9. In order to prove defilement, the prosecution must establish that the appellant did an act that caused penetration to a child. Penetration under Section 2 of the Sexual Offences Act means, “the partial or complete insertion of the genital organs of a person into the genital organs of another person.”
10. PW 1 narrated how she was waylaid and taken to the appellant’s house, stayed overnight and was subjected to an act of penetration. Her graphic testimony of how the act took place leaves no doubt that an act of penetration took place and was accordingly proved. Under the proviso to section 124of the Evidence Act (Chapter 80 of the Laws of Kenya), the court may convict a person on the basis of uncorroborated evidence of the victim of sexual offence without corroboration where the magistrate for reasons to be recorded states that he believes the victim. In this case, the trial magistrate did not indicate on what basis he believed PW 1 was telling the truth. However, the testimony of PW 1 is sufficiently corroborated by the testimony of PW 2 and PW 3 who confirmed that the child had been missing during the time she was at the home of the appellant. Secondly, the medical evidence of PW 5 corroborates the act of penetration.
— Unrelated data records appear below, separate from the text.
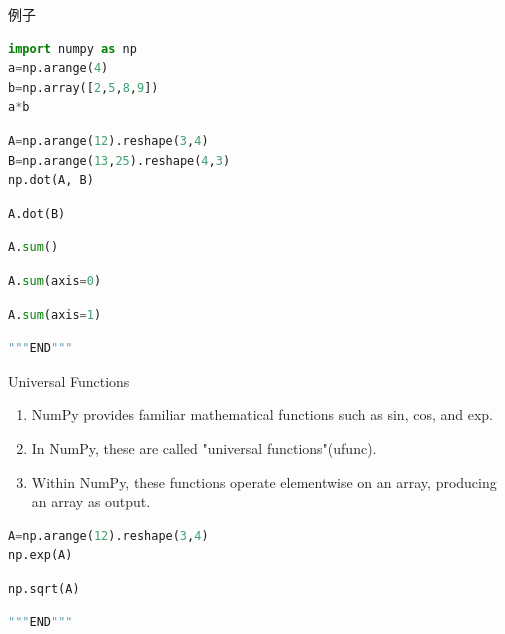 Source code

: \documentclass[ignorenonframetext,11pt,xcolor=dvipsnames,hyperref={colorlinks,allcolors=.,urlcolor=blue, citecolor=violet, bookmarksdepth=4},aspectratio=1610]{beamer}
\providecommand{\tightlist}{%
  \setlength{\itemsep}{0pt}\setlength{\parskip}{0pt}}
\begin{document}
\begin{frame}[fragile]{例子}
\protect\hypertarget{section}{}

\begin{lstlisting}[language=Python]
import numpy as np
a=np.arange(4)
b=np.array([2,5,8,9])
a*b
\end{lstlisting}

\begin{lstlisting}[language=Python]
A=np.arange(12).reshape(3,4)
B=np.arange(13,25).reshape(4,3)
np.dot(A, B)
\end{lstlisting}

\begin{lstlisting}[language=Python]
A.dot(B)
\end{lstlisting}

\begin{lstlisting}[language=Python]
A.sum()
\end{lstlisting}

\begin{lstlisting}[language=Python]
A.sum(axis=0)
\end{lstlisting}

\begin{lstlisting}[language=Python]
A.sum(axis=1)
\end{lstlisting}

\begin{lstlisting}[language=Python]
"""END"""
\end{lstlisting}

\end{frame}

\begin{frame}[fragile]{Universal Functions}
\protect\hypertarget{universal-functions}{}

\begin{enumerate}
\tightlist
\item
  NumPy provides familiar mathematical functions such as sin, cos, and
  exp.
\item
  In NumPy, these are called "universal functions"(ufunc).
\item
  Within NumPy, these functions operate elementwise on an array,
  producing an array as output.
\end{enumerate}

\begin{lstlisting}[language=Python]
A=np.arange(12).reshape(3,4)
np.exp(A)
\end{lstlisting}

\begin{lstlisting}[language=Python]
np.sqrt(A)
\end{lstlisting}

\begin{lstlisting}[language=Python]
"""END"""
\end{lstlisting}

\end{frame}
\end{document}
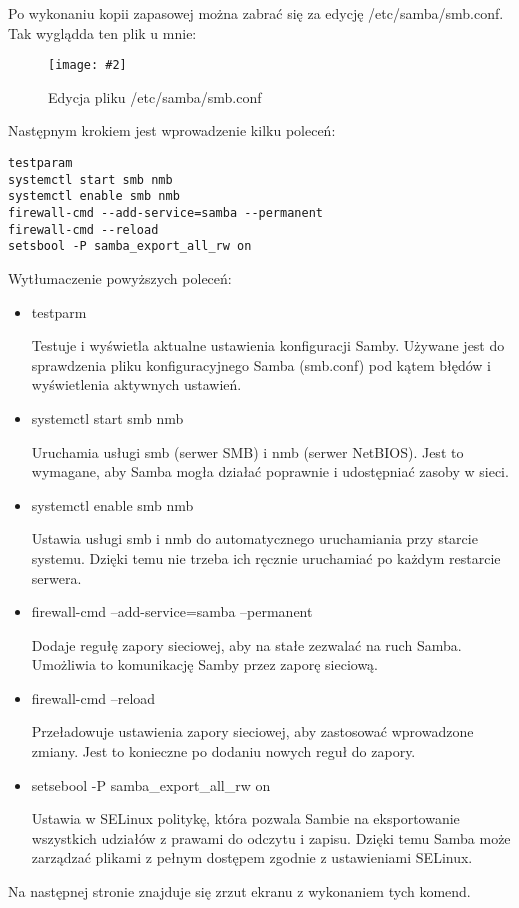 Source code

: \documentclass[a4paper]{article}
\newcommand*{\zdj}[2][\textwidth]{\texttt{[image: \#2]}}
\newcommand*{\fg}[4][!htb]{
      \begin{figure*}[#1]
            \zdj{#2}
            \caption[#4]{#3}
      \end{figure*}
}
\begin{document}
Po wykonaniu kopii zapasowej można zabrać się za edycję /etc/samba/smb.conf. Tak wyglądda ten plik u mnie: 
\fg{contents/configuration/Samba/3.png}{Edycja pliku /etc/samba/smb.conf}{Edycja pliku /etc/samba/smb.conf}

\newpage
Następnym krokiem jest wprowadzenie kilku poleceń: 
\begin{Verbatim}[frame=single]
testparam
systemctl start smb nmb
systemctl enable smb nmb
firewall-cmd --add-service=samba --permanent
firewall-cmd --reload
setsbool -P samba_export_all_rw on
\end{Verbatim}

Wytłumaczenie powyższych poleceń:
\begin{itemize}
      \item testparm
      
      Testuje i wyświetla aktualne ustawienia konfiguracji Samby. Używane jest do sprawdzenia pliku konfiguracyjnego Samba (smb.conf) pod kątem błędów i wyświetlenia aktywnych ustawień.
      
      \item systemctl start smb nmb
      
      Uruchamia usługi smb (serwer SMB) i nmb (serwer NetBIOS). Jest to wymagane, aby Samba mogła działać poprawnie i udostępniać zasoby w sieci.
      
      \item systemctl enable smb nmb
      
      Ustawia usługi smb i nmb do automatycznego uruchamiania przy starcie systemu. Dzięki temu nie trzeba ich ręcznie uruchamiać po każdym restarcie serwera.
      
      \item firewall-cmd --add-service=samba --permanent
      
      Dodaje regułę zapory sieciowej, aby na stałe zezwalać na ruch Samba. Umożliwia to komunikację Samby przez zaporę sieciową.
      
      \item firewall-cmd --reload
      
      Przeładowuje ustawienia zapory sieciowej, aby zastosować wprowadzone zmiany. Jest to konieczne po dodaniu nowych reguł do zapory.
      
      \item setsebool -P samba\_export\_all\_rw on
      
      Ustawia w SELinux politykę, która pozwala Sambie na eksportowanie wszystkich udziałów z prawami do odczytu i zapisu. Dzięki temu Samba może zarządzać plikami z pełnym dostępem zgodnie z ustawieniami SELinux.
\end{itemize}
Na następnej stronie znajduje się zrzut ekranu z wykonaniem tych komend.
\newpage 
      
\end{document}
11. The main issue in this case is whether the appellant is the person who committed the felonious act as he was a stranger to PW 1. The incident took place in the evening when PW 1 and the appellant were together for a whole night and given her age I have no doubt that she would be able to recall the appellant and the place she was taken and that is why she was able to take PW 2 and PW 3 to the home of the appellant where he was arrested.
12. In his defense, the appellant alleged that there was a grudge between him and PW 3 and that they were part of a group called Radio Ingo. When this issue was put to PW 1, she rejected that allegation. She stated that she had never met him before. Likewise, PW 2 did not know the appellant prior to the date of the incident. In my assessment, I do not find any reason for PW 1 to frame a random person for committing an act of defilement and his defense on that count was dismissed. I also reject his evidence that he could not engage in sexual act as it was supported by any medical evidence to that effect. Moreover, when the question was put to PW 5, who examined him, in cross-examination, she told the court that there was nothing wrong with the appellant. I therefore reject the appellant’s defence and find that it is the appellant who caused an act of penetration.
13. The age of a child is a question of fact and in this case there was sufficient evidence to show that the child was 15 years old. She was in class 5 and knew her age. Likewise, PW 2 also testified that she was 15 years old. The age assessment by PW 5 also confirmed that the child was 15 years old. Further, PW 1’s birth certificate was produced in evidence. There was thus sufficient evidence to confirm that PW 1 was a child and was aged 15 years old. The offence of defilement was therefore proved.
14. The mandatory minimum sentence for defilement of a child aged 15 years old under section 8(3) of the Sexual Offences Act is 15 years’ imprisonment and although mandatory minimum sentences have been declared unconstitutional, I do not find any reason to depart from that sentence given that the appellant abducted a child and proceeded to force himself on her.
15. The appeal is dismissed.
SIGNED AT NAIROBI
D.S. MAJANJA
JUDGE
DATED AND DELIVERED AT KAKAMEGA this 26th day of SEPTEMBER 2019.
W. MUSYOKA
JUDGE
Appellant in person.
Ms Ombega, Prosecution Counsel, instructed by the Director of Public Prosecutions for the respondent.